Fatness of Animals

Fatness of Animals


the extent to which reserve nutrients, mainly fat, accumulate in animals. The degree of fatness of an animal is determined by species, breed, age, sex, feeding rations, and maintenance conditions, as well as by the way in which the animal is used. A farm animal’s overall physical condition is determined by the degree of fatness (seeCONDITIONS OF FARM ANIMALS).

In the course of evolution animals acquired the ability to store vital nutrients for use when their food contained insufficient amounts of these nutrients. The most important nutrient is fat, a weight unit of which contains more energy than other nutrients. The store of fat, for example, in the hump of a camel or on the rump of a sheep, also serves as a water reserve. Fat on the body surface provides protection against heat loss; well-fed animals tolerate cold better than others and expend less food energy to keep warm.

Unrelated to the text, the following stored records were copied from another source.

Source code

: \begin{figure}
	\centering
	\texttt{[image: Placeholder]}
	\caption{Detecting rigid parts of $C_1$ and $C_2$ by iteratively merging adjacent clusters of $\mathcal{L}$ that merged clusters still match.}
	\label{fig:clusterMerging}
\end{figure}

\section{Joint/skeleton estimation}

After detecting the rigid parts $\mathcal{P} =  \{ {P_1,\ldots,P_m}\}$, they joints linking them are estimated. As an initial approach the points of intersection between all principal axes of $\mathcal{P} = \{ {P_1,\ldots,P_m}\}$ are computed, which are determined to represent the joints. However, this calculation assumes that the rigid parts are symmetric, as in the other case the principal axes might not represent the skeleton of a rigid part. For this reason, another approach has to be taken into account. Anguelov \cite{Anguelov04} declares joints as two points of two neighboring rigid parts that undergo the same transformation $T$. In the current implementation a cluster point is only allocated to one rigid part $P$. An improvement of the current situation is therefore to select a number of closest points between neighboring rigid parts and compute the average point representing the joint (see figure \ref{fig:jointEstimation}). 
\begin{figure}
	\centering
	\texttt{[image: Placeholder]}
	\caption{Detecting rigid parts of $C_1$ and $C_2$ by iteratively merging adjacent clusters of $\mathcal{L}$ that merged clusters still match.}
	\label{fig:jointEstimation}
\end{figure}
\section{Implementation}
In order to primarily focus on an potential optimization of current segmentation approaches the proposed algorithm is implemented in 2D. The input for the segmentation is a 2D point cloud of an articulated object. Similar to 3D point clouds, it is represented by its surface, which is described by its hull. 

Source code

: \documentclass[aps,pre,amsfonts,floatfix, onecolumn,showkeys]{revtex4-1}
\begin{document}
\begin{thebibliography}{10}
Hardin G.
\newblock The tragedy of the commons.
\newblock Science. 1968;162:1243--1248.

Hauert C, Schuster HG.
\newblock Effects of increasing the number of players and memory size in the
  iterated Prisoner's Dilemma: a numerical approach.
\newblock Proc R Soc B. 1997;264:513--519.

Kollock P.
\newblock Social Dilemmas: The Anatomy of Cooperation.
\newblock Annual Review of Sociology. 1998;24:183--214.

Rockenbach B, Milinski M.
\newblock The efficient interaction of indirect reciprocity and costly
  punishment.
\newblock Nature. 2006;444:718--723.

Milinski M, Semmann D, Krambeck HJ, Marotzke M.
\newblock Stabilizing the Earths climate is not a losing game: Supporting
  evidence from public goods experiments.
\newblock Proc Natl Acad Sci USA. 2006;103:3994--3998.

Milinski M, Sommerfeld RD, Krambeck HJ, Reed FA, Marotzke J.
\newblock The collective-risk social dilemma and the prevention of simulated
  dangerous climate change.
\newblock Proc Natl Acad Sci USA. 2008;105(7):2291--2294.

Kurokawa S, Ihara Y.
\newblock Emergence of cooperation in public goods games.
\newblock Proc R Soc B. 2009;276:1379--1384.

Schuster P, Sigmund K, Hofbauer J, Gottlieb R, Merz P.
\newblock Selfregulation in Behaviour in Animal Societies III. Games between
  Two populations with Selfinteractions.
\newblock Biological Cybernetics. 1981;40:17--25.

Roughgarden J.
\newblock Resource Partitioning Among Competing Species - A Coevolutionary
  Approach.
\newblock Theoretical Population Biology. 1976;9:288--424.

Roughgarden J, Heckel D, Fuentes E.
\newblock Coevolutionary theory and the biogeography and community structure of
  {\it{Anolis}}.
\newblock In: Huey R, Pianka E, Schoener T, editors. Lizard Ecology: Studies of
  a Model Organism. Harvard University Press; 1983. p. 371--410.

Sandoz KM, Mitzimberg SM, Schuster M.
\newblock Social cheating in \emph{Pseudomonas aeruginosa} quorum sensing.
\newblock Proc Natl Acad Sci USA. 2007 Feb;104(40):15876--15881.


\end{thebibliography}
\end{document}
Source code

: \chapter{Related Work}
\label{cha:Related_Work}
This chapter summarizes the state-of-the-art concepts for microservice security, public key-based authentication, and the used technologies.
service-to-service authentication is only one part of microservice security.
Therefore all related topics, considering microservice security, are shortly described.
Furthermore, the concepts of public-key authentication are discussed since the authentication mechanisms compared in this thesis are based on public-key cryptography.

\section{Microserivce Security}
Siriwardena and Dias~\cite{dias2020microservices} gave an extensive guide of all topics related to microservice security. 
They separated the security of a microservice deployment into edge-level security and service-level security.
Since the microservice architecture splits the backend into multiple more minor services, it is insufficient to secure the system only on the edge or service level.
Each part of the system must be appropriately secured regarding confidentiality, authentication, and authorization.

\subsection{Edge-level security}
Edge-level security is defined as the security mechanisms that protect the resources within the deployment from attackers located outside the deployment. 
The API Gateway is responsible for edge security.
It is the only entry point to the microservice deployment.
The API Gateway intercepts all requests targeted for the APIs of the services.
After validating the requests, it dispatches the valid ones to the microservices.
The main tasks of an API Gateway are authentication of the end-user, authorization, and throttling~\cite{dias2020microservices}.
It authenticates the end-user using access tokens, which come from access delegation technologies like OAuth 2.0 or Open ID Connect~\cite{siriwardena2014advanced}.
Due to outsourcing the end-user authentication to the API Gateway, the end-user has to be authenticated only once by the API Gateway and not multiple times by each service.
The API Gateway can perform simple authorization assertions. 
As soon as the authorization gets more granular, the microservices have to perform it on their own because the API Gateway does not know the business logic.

Upon entering the protoplasm fat becomes a structural element of the cell. In young and poorly nourished animals fat is deposited chiefly on the viscera and between muscles. In adult and well-nourished animals deposits of subcutaneous and intramuscular fat accumulate. Moderate fatness and extreme fatness achieved through a wholesome well-balanced diet satisfy breeding requirements and reflect the optimum physiological condition of an animal. Pathological fatness results from rapid and extreme adiposity caused by excessive, unbalanced consumption of carbohydrates and by insufficient activity. Such fatness is not permitted in purebred and draft animals. Pathological exhaustion follows insufficient feeding.

At slaughter animals are classified as having great, average, low-average, and meager fatness.